Türkiye’de son zamanlarda Türkçülük de aynı handikaba girmiştir. Bir tarafta yanlış İslamcıların, İmparatorluğu Türklerin arayışlarının dağıttığı şeklindeki doğru olmayan görüşlerinden ürkenler, bir taraftan da “Önce Türk Sonra Müslümanım” diyen ve kötü bir sloganda ısrar edenler. Böyle bir görüş de, “Türkçülük” değildir. Türkçülüğün en güzel ve basit tarifi Türklüğü sevmek, ona gönülden bağlanmak, Türk kültürüne âdeta âşık olmak demektir. Böyle düşüncelerin amacı ve kabullenme şekli tamamen farklı olan kazanımlarla karşılaştırılması her şeyden evvel sosyal ve düşünce bilimlerine aykırıdır. Ancak aynı cinsten olan düşünceler birbiri ile kıyaslanabilir. Rahmetli Necdet Sançar’dan duymuştum ki, acı ile tatlıyı karşılaştıramazsınız. Çünkü varoluşları çok farklıdır.
Türkçülüğün siyasi hedefleri vardır ki; bunun ilki devlete sahip olmak ve aynı kültürden gelen diğer Türk devletlerine hâkim kılmaktır.
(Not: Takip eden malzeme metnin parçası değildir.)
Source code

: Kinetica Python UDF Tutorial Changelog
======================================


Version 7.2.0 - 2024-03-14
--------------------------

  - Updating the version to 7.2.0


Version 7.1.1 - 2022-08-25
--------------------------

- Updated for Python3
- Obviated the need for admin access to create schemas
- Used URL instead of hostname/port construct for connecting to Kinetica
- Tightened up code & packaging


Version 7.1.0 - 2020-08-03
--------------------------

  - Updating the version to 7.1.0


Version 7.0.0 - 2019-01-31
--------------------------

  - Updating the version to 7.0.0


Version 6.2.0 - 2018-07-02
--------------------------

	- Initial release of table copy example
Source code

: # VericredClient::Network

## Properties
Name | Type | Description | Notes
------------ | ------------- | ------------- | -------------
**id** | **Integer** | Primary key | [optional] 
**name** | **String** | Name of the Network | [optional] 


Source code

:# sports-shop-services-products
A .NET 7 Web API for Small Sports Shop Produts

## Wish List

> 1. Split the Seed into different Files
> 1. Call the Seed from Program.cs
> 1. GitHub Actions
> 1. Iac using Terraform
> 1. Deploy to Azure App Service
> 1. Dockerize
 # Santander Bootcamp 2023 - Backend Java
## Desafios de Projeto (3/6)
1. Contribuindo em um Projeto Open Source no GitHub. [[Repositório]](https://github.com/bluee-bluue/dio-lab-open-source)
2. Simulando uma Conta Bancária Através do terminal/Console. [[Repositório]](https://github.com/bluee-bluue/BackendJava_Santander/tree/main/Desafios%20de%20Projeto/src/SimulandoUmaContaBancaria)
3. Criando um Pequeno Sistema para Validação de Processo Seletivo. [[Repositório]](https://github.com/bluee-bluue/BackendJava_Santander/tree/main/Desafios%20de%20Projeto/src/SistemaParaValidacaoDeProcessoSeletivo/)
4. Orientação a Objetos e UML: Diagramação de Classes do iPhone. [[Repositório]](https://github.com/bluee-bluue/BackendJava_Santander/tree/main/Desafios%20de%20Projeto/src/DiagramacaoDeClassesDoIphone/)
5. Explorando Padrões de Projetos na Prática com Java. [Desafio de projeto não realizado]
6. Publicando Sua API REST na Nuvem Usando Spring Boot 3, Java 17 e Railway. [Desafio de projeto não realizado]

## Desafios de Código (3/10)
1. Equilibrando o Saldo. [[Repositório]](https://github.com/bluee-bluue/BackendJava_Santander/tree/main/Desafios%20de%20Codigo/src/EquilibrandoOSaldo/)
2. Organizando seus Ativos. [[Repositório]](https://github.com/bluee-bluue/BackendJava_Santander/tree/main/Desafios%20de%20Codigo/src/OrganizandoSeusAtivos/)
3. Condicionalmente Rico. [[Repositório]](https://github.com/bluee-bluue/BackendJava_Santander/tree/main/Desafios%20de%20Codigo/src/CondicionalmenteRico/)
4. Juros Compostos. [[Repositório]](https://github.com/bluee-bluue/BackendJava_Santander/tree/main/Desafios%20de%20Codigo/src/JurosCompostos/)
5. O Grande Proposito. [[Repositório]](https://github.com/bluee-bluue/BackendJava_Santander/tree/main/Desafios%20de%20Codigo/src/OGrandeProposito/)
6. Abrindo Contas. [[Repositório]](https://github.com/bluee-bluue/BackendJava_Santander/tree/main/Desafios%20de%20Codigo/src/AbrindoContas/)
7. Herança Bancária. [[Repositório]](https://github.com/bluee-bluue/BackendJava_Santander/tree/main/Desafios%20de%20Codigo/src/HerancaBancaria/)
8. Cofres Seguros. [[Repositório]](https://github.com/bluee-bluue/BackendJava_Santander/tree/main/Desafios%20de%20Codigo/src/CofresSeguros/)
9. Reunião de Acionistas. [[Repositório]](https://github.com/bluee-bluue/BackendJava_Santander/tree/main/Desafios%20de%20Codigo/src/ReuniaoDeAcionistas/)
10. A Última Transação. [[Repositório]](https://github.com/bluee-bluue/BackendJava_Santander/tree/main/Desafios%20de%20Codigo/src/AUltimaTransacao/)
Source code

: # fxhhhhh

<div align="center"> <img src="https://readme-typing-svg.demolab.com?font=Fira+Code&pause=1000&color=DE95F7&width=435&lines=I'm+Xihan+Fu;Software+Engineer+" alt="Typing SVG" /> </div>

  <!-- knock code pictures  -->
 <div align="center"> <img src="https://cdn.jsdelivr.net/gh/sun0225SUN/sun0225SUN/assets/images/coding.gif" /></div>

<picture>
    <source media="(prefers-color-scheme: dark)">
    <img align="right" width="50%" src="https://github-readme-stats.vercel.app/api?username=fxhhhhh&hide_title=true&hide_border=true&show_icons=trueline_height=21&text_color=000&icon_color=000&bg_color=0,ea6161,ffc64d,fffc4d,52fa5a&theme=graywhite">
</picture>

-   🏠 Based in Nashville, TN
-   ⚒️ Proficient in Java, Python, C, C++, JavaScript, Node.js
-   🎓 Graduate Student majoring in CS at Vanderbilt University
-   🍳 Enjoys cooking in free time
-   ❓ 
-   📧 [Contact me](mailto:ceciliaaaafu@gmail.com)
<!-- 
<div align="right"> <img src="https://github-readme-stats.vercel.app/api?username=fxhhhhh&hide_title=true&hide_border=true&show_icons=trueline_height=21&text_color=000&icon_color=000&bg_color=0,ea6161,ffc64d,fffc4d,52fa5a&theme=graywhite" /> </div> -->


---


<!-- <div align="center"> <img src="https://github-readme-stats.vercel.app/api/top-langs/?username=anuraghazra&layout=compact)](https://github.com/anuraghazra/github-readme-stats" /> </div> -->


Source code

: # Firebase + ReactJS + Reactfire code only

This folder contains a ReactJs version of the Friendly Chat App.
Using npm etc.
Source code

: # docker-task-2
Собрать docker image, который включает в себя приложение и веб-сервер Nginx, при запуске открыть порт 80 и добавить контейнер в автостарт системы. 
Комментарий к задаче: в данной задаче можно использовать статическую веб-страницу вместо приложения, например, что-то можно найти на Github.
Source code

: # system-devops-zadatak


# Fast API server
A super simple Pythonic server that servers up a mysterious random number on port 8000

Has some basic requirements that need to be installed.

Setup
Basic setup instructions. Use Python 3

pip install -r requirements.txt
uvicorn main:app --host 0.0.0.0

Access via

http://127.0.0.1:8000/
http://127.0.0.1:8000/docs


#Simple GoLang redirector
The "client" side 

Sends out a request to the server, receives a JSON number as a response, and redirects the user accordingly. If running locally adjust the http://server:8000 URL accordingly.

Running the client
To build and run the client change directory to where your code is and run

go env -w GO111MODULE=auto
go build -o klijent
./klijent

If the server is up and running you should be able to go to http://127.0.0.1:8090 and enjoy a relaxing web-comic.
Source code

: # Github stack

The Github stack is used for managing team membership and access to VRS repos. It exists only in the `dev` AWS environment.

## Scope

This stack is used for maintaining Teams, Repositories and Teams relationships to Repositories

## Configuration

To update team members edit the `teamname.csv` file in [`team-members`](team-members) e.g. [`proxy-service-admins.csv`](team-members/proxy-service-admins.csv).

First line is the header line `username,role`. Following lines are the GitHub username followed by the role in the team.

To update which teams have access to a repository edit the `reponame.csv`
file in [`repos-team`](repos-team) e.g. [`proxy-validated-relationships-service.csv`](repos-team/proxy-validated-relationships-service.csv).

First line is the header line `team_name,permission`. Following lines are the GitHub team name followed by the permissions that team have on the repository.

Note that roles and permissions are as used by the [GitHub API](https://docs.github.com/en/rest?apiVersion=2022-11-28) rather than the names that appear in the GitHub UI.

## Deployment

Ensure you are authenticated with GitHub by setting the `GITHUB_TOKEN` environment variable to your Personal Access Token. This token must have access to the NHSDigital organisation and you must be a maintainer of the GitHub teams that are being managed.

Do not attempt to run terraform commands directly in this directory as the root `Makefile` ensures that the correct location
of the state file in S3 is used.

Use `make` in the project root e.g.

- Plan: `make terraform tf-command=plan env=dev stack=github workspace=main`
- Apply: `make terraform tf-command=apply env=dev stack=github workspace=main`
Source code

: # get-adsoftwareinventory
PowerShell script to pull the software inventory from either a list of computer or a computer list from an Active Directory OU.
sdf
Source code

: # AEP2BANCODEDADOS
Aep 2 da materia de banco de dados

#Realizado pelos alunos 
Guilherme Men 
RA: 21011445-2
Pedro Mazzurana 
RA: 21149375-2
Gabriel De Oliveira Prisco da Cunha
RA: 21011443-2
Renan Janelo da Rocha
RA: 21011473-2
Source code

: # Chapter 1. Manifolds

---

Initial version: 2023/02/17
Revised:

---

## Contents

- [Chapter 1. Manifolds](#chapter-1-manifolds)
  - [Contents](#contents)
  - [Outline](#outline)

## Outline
Milliyetçilik mi, Türkçülük mü şeklinde dar bir çerçeveye sıkışıp kalmak ve sürekli olarak bu takıntıları mesele etmek “Slogancılık”tan başka anlama gelmez. 50 yıldan beri bu teferruatı tartışıyoruz da elimize ne geçmiştir? Bunları birbirinden farklı gibi göstermek, Türk insanını içinden çıkılmaz bunalımlara sürükler. Her şeyden evvel tarif etmek gibi bir zorlukla karşı-karşıyayız. Maşallah, zaten bilgi ve kültürden dolup taşıyoruz da, şimdi bir bu konu kalmıştır! Siyaset “Milliyetçiyiz” diyor, hemen karşı çıkmak ve uç gibi görünmek sevdamız depreşmiştir! Hiçbir Türk insanı diğerinden ne fazla Türkçüdür, ne de daha fazla Milliyetçidir! Çoğu kasıtlı olarak ortaya bu sun’i söylemlerden mutlaka imtina etmek gereklidir. Bunun yerine bol-bol okumak ve Türk tefekkür sistemini iyice kavrayarak gündelik çalışmaları mutlaka olgunlaştırmalıyız!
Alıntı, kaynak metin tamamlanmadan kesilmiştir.